Task objective> Report each line from the entries in which "Drush" can be found.

Material provided>
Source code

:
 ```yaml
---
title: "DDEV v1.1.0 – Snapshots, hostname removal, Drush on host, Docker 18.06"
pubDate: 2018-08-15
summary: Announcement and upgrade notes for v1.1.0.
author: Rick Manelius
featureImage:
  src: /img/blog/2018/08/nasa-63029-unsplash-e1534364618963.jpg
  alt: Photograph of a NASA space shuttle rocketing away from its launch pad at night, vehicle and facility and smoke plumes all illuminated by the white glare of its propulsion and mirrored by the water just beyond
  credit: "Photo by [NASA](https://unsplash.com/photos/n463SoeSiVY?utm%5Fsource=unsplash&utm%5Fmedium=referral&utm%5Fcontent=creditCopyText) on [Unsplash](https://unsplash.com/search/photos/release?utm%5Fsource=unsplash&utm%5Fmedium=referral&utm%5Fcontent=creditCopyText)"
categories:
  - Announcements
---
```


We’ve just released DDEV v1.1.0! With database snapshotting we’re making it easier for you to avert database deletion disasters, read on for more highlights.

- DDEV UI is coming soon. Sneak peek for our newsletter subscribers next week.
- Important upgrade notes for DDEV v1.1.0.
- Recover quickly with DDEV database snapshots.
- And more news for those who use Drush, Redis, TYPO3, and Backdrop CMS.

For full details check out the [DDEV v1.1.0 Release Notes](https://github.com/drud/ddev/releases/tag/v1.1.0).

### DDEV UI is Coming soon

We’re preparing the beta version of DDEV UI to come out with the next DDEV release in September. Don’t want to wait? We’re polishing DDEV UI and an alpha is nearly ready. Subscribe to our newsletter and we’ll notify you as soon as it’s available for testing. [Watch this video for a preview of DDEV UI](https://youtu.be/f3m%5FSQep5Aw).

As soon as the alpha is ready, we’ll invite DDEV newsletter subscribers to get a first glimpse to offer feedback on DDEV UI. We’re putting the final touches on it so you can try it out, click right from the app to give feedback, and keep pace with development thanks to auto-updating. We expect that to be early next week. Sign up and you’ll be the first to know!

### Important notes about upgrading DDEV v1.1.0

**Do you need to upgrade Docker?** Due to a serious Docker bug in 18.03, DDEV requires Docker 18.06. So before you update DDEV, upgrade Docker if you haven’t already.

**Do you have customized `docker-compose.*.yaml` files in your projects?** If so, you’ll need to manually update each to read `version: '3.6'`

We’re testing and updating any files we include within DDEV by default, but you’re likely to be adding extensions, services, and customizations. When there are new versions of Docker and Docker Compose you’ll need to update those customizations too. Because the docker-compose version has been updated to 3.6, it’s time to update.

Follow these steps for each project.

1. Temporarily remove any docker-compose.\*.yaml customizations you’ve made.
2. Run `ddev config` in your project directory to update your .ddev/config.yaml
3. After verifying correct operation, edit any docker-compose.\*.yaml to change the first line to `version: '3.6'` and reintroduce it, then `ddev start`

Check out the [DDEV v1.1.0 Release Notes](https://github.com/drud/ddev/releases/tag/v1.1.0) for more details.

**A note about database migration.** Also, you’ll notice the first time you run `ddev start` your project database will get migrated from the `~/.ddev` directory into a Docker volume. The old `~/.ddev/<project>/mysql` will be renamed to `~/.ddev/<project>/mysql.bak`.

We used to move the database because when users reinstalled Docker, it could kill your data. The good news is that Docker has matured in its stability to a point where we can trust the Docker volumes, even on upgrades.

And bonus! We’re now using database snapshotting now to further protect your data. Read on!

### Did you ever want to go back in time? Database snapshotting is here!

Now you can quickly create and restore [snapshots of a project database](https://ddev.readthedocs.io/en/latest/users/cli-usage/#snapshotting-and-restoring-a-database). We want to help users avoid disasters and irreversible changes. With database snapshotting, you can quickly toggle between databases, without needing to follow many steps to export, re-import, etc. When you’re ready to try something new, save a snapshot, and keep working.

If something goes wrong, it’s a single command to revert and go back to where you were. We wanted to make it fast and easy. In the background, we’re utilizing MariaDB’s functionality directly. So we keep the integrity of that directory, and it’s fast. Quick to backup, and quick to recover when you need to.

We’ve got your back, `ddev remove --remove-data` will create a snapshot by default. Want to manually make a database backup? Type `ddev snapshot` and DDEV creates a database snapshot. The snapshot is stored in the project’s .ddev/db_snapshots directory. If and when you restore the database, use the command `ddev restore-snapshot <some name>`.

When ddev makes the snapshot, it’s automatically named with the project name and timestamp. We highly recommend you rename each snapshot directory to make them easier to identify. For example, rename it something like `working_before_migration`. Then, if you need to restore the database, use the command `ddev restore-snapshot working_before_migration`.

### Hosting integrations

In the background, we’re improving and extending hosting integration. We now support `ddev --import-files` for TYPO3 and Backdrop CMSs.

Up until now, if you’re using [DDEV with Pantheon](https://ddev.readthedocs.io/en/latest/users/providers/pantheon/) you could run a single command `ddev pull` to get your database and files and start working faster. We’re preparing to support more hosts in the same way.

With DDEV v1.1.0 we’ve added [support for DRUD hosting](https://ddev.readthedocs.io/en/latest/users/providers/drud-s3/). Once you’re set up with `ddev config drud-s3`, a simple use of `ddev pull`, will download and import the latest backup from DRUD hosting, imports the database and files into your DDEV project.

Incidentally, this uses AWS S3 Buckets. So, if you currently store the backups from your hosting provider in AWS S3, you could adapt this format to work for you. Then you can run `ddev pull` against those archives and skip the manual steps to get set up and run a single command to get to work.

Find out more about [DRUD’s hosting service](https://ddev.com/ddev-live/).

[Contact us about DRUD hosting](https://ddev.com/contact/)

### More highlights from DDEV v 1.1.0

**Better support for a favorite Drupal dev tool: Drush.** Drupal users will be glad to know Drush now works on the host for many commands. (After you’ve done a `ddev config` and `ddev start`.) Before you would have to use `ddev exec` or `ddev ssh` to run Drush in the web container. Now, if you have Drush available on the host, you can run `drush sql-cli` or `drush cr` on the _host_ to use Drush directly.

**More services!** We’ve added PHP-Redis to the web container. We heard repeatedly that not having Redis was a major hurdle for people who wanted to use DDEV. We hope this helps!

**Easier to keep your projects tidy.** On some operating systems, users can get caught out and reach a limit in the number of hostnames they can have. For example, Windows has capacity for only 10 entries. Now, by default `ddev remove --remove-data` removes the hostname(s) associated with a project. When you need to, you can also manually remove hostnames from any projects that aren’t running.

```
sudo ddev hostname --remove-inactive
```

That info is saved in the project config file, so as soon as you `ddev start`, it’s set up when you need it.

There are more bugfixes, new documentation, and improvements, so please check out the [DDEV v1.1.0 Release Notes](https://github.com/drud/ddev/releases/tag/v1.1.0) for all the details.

Task result>
title: "DDEV v1.1.0 – Snapshots, hostname removal, Drush on host, Docker 18.06"
- And more news for those who use Drush, Redis, TYPO3, and Backdrop CMS.
**Better support for a favorite Drupal dev tool: Drush.** Drupal users will be glad to know Drush now works on the host for many commands. (After you’ve done a `ddev config` and `ddev start`.) Before you would have to use `ddev exec` or `ddev ssh` to run Drush in the web container. Now, if you have Drush available on the host, you can run `drush sql-cli` or `drush cr` on the _host_ to use Drush directly.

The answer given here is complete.